[gmx-developers] New Test Set

Shirts, Michael (mrs5pt) mrs5pt at eservices.virginia.edu
Sun Feb 5 21:53:50 CET 2012

Hi, all-

My opinion:

I think there should probably be two classes of sets -- fast fully automated
sets, and more sophisticated content validation sets.

For the fast fully automated test, I would suggest:
-testing a large range of input .mdps, tops and gros for whether they run
through grompp and mdrun. Not performing whether the output is correct or
not, because that is very hard to automate -- just testing whether it runs
for, say 20-100 steps or so.
-testing input files for backwards compatibility.
-testing whether tools run on typical data sets.

All of these tasks can be easily automated, with unambiguous results (does
it run to completion yes/no).

Such a test set can (And should) be run by people editing the code by
themselves, and should also be tested using something like jenkins to verify
that it passes the tests on multiple platforms, either on commit, or more
likely as part of a nightly test process.

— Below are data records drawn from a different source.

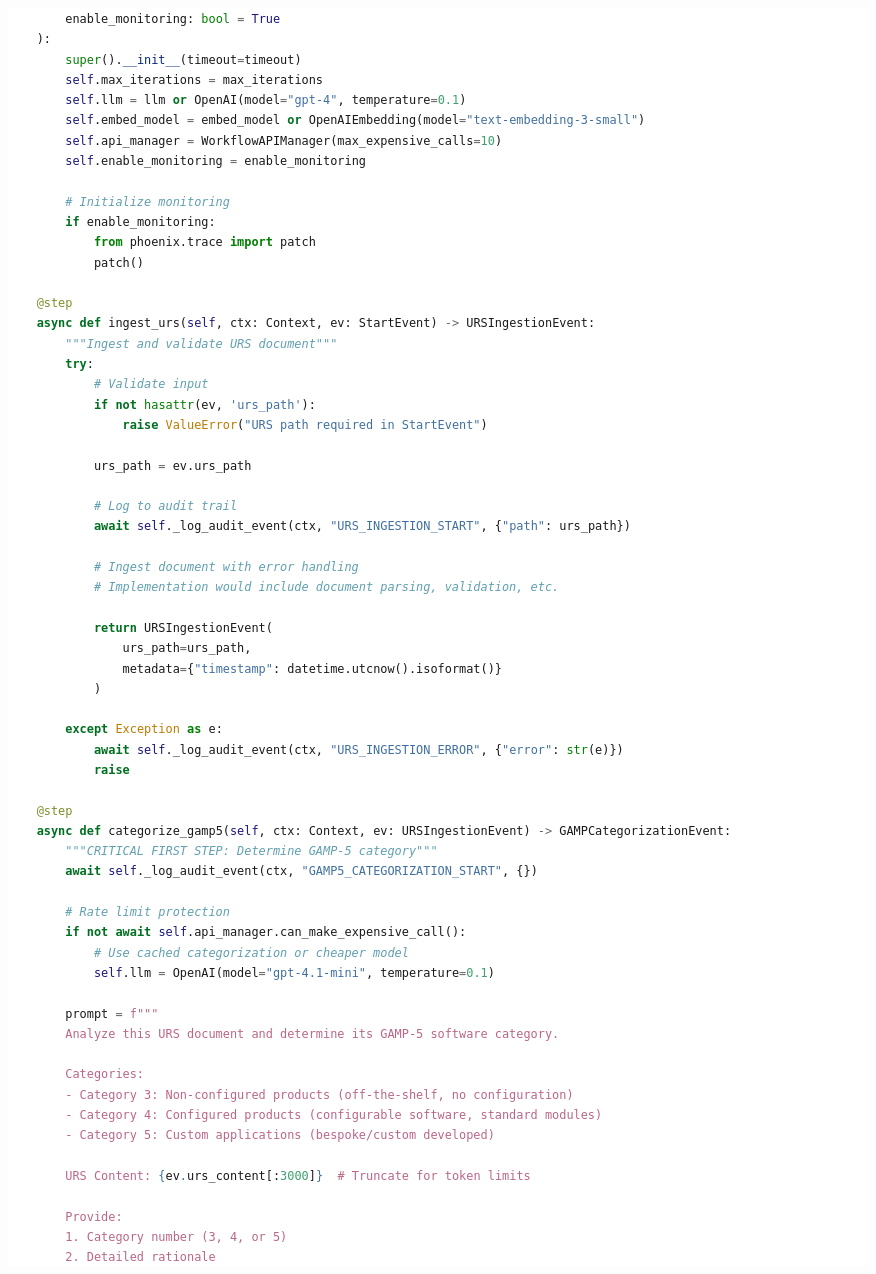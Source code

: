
 ```python
        enable_monitoring: bool = True
    ):
        super().__init__(timeout=timeout)
        self.max_iterations = max_iterations
        self.llm = llm or OpenAI(model="gpt-4", temperature=0.1)
        self.embed_model = embed_model or OpenAIEmbedding(model="text-embedding-3-small")
        self.api_manager = WorkflowAPIManager(max_expensive_calls=10)
        self.enable_monitoring = enable_monitoring
        
        # Initialize monitoring
        if enable_monitoring:
            from phoenix.trace import patch
            patch()
            
    @step
    async def ingest_urs(self, ctx: Context, ev: StartEvent) -> URSIngestionEvent:
        """Ingest and validate URS document"""
        try:
            # Validate input
            if not hasattr(ev, 'urs_path'):
                raise ValueError("URS path required in StartEvent")
                
            urs_path = ev.urs_path
            
            # Log to audit trail
            await self._log_audit_event(ctx, "URS_INGESTION_START", {"path": urs_path})
            
            # Ingest document with error handling
            # Implementation would include document parsing, validation, etc.
            
            return URSIngestionEvent(
                urs_path=urs_path,
                metadata={"timestamp": datetime.utcnow().isoformat()}
            )
            
        except Exception as e:
            await self._log_audit_event(ctx, "URS_INGESTION_ERROR", {"error": str(e)})
            raise
    
    @step
    async def categorize_gamp5(self, ctx: Context, ev: URSIngestionEvent) -> GAMPCategorizationEvent:
        """CRITICAL FIRST STEP: Determine GAMP-5 category"""
        await self._log_audit_event(ctx, "GAMP5_CATEGORIZATION_START", {})
        
        # Rate limit protection
        if not await self.api_manager.can_make_expensive_call():
            # Use cached categorization or cheaper model
            self.llm = OpenAI(model="gpt-4.1-mini", temperature=0.1)
            
        prompt = f"""
        Analyze this URS document and determine its GAMP-5 software category.
        
        Categories:
        - Category 3: Non-configured products (off-the-shelf, no configuration)
        - Category 4: Configured products (configurable software, standard modules)
        - Category 5: Custom applications (bespoke/custom developed)
        
        URS Content: {ev.urs_content[:3000]}  # Truncate for token limits
        
        Provide:
        1. Category number (3, 4, or 5)
        2. Detailed rationale
```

Longer term, we should look more at validating code at a physical level.
Clearly testing energy conservation is a good idea for integrators; it's
fairly sensitive.  I think we need to discuss a bit more about how to
evaluate energy conservation.  This actually can take a fair amount of time,
and I'm thinking this is something that perhaps should wait for 5.0.  For
thermostats and barostats, I'm working on a very sensitive test of ensemble
validity. I'll email a copy to the list when it's ready to go (1-2 weeks?),
and this is something that can also be incorporated in an integrated testing
regime, but again, these sorts of tests will take multiple hours, not
seconds.   That sort of testing level can't be part of the day to day build.

> - Why do the current tests fail? Is it only because of different floating
> point rounding or are there other problems? What's the best procedure to
> find out why a test fails?

I think there are a lot of reasons that the current tests that do diffs to
previous results can fail -- floating point rounding is definitely an issue,
but there can be small changes in algorithms that can affect things, or
differences in the output format.  Perhaps the number of random number calls
is changed, and thus different random numbers are used for different

> - Should the current tests all be part of the new test set?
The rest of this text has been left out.